The panelists included: David Gulak, the Market Manager of Barrels Community Market; Marilyn Meyerhans, owner of The Apple Farm in Fairfield, Maine; Michele Roy & Dennis Thoet, owners of Long Meadows Farm in West Gardiner, Maine; and Michelle Russell '11, member of the Colby Organic Farmers and Gardeners Association (COFGA).
"Organic" has become the posh watchword of healthy "green" eating, but the specifics of organic versus inorganic is not the central concern of local farmers, whose main interest is to sell directly to people in their communities. "We are so eager to share what we know about food," says Roy.
The panelists covered some of the different aspects of local growing, from the backyard garden to local farming to the community market. Representing the domains of local production and distribution, they were able to speak about their different practices.
After buying the Apple Farm in 1973, which is approximately 100 acres, Meyerhans and her husband decided that they wanted to sell directly to people. The size of the farm, however, necessitated a wider view of local growing, as well as a hybridization of organic and inorganic methods. Approaching local growing from this larger perspective, Meyerhans said that to eat local, local farms need to broaden their production to become larger farms.
Roy countered that a collection of small farms can serve a community just as well as larger, more far-reaching farms. Communication and coordination of efforts in a community is key to the success of small local farms, like Long Meadows. "We'd like to see those networks grow," Roy said.
Long Meadows participates in Community Supported Agriculture (CSA), which offers consumers the opportunity to buy seasonal produce directly from local farmers.
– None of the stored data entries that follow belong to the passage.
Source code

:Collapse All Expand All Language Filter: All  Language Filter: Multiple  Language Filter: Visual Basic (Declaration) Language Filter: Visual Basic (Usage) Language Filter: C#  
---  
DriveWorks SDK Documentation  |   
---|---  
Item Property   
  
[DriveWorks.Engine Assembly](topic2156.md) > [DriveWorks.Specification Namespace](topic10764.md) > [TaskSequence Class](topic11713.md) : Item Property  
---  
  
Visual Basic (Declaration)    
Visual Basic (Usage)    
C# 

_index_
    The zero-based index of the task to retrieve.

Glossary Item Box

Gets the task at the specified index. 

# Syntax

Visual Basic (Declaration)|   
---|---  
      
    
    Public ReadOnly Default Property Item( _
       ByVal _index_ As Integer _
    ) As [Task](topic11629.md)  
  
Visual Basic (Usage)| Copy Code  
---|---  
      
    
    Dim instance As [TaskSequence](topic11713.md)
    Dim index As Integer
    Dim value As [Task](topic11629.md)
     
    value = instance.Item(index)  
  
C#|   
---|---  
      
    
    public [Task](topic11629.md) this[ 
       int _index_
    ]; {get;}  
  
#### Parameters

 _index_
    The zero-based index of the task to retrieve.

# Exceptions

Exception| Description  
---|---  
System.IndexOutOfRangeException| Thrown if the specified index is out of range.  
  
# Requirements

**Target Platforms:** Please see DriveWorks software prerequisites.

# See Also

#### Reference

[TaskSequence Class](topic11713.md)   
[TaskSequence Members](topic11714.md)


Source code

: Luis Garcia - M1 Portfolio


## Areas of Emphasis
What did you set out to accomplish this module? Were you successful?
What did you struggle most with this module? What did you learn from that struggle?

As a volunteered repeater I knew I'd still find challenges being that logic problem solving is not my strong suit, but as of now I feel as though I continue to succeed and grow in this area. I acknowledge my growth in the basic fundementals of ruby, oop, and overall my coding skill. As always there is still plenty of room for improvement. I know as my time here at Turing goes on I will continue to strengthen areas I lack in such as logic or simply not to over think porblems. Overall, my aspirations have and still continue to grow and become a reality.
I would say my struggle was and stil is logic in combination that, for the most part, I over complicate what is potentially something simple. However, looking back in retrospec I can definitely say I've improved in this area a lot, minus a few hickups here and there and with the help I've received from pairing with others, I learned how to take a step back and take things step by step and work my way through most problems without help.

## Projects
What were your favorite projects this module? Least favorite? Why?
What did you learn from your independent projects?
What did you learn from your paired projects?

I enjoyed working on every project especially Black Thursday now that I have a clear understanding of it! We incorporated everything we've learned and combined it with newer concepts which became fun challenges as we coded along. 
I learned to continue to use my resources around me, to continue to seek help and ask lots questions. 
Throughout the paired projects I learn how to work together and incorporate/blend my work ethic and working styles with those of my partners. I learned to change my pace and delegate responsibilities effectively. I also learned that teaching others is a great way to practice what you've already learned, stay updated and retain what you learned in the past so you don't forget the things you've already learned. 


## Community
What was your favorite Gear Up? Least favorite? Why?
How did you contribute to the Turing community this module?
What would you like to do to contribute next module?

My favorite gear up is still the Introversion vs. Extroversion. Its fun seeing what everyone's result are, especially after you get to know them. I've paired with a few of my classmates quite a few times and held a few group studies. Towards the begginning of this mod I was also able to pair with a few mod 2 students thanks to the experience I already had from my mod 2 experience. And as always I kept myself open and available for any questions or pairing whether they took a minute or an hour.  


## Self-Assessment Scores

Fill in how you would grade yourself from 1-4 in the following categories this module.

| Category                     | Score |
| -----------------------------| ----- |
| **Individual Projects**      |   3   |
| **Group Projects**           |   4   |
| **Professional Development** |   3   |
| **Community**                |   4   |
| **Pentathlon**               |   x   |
Local markets and CSA, while they reach the consumer in slightly different ways, both work toward the same goal of increasing the distribution of local food.
The increase of local farming in Maine seems to hinge on the open recognition of mutual interest in eating local by the farmers and the consumers. "Almost all of the farms I've talked to...have the land to produce more, but are afraid of the market," Gulak said.
The panel addressed the question: "Are there enough people that want to do the hard work of farming?" Organizations like World-Wide Opportunities on Organic Farms (WWOOF) and Maine Organic Farmers and Gardeners Association (MOFGA), which set up volunteers and apprentices with work on organic farms, suggest that the workforce is there. "We're seeing a lot of people who want to do it and it gives us hope," Roy said.
"It's all going in the right direction," Gulak said. But the transition to eating local is not one that will happen overnight. "Even if people are interested and want to eat this way, getting into people's routines is tough." For some, eating local is a complete gearshift from their regular eating habits. As one audience member pointed out, "People have to be taught" and retaught what to eat, where to get it and what to do with it."
The simplest approach to eating local is, not surprisingly, the closest to home. "The most local you can get is to grow in your own backyard," Roy said, which is precisely what a few Colby students started to do two years ago.
The COFGA, founded by Andy Smith '11, Ben Hummel '11 and Ben Wienberger '11, began with a small patch of land on Washington Street near the College in 2008. "Last summer was the first summer it was on Runnals Hill," Russell said. With the support of Joseph Klaus, associate director of dining services, COFGA has been able to provide the dining halls at the College with its fresh produce.
The College's own backyard garden lends hope to the future of eating local. "It's nice for students to be able to realize that we have the opportunity and the possibility to grow our own food," Russell said.
The Colby Gardeners are having a planting day on Wednesday, March 10 at 8 p.m. in the Olin Greenhouse. It is open to anyone interested in getting his or her hands a little dirty.